►
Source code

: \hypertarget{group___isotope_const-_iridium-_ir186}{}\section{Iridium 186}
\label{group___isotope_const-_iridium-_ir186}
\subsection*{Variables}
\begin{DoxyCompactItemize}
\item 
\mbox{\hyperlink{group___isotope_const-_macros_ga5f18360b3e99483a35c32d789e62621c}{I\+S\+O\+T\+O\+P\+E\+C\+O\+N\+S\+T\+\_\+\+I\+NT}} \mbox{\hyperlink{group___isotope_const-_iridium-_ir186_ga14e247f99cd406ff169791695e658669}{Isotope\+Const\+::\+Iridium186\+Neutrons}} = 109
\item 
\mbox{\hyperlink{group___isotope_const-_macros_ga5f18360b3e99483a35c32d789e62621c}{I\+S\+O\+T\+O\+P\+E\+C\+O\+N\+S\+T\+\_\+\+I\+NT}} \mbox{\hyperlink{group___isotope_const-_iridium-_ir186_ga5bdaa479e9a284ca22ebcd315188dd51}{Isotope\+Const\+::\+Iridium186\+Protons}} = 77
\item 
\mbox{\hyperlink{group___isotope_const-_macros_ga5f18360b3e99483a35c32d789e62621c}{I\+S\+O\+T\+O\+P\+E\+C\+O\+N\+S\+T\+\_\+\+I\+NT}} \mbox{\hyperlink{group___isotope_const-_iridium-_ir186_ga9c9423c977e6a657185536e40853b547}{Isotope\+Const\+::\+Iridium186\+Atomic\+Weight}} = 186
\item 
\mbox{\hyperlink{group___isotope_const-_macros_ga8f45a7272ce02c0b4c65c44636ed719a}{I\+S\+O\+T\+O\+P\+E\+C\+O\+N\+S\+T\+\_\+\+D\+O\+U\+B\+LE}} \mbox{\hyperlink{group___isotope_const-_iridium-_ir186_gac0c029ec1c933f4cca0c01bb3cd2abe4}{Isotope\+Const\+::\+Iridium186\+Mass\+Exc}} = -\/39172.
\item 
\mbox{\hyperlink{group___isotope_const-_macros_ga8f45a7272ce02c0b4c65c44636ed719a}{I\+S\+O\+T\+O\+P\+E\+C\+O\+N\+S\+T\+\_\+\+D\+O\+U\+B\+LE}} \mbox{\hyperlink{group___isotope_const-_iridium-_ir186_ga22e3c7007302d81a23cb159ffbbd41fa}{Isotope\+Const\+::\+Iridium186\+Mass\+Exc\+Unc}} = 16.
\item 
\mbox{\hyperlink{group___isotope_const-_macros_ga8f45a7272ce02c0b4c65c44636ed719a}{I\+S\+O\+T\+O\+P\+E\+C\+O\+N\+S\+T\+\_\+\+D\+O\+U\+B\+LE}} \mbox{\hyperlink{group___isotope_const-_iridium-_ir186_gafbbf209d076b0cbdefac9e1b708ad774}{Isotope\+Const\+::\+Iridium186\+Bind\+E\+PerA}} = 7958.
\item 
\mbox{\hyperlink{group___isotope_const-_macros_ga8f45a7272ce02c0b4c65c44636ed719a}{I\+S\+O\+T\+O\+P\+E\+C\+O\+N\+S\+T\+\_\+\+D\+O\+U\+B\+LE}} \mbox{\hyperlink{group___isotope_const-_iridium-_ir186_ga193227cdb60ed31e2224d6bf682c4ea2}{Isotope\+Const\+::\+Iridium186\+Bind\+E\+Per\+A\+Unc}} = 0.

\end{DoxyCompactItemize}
◄
▸ ASSIGNED TASK
Whenever a line in the material above holds the string "Mass", copy that line in full.

▸ WRITTEN ANSWER
\mbox{\hyperlink{group___isotope_const-_macros_ga8f45a7272ce02c0b4c65c44636ed719a}{I\+S\+O\+T\+O\+P\+E\+C\+O\+N\+S\+T\+\_\+\+D\+O\+U\+B\+LE}} \mbox{\hyperlink{group___isotope_const-_iridium-_ir186_gac0c029ec1c933f4cca0c01bb3cd2abe4}{Isotope\+Const\+::\+Iridium186\+Mass\+Exc}} = -\/39172.
\mbox{\hyperlink{group___isotope_const-_macros_ga8f45a7272ce02c0b4c65c44636ed719a}{I\+S\+O\+T\+O\+P\+E\+C\+O\+N\+S\+T\+\_\+\+D\+O\+U\+B\+LE}} \mbox{\hyperlink{group___isotope_const-_iridium-_ir186_ga22e3c7007302d81a23cb159ffbbd41fa}{Isotope\+Const\+::\+Iridium186\+Mass\+Exc\+Unc}} = 16.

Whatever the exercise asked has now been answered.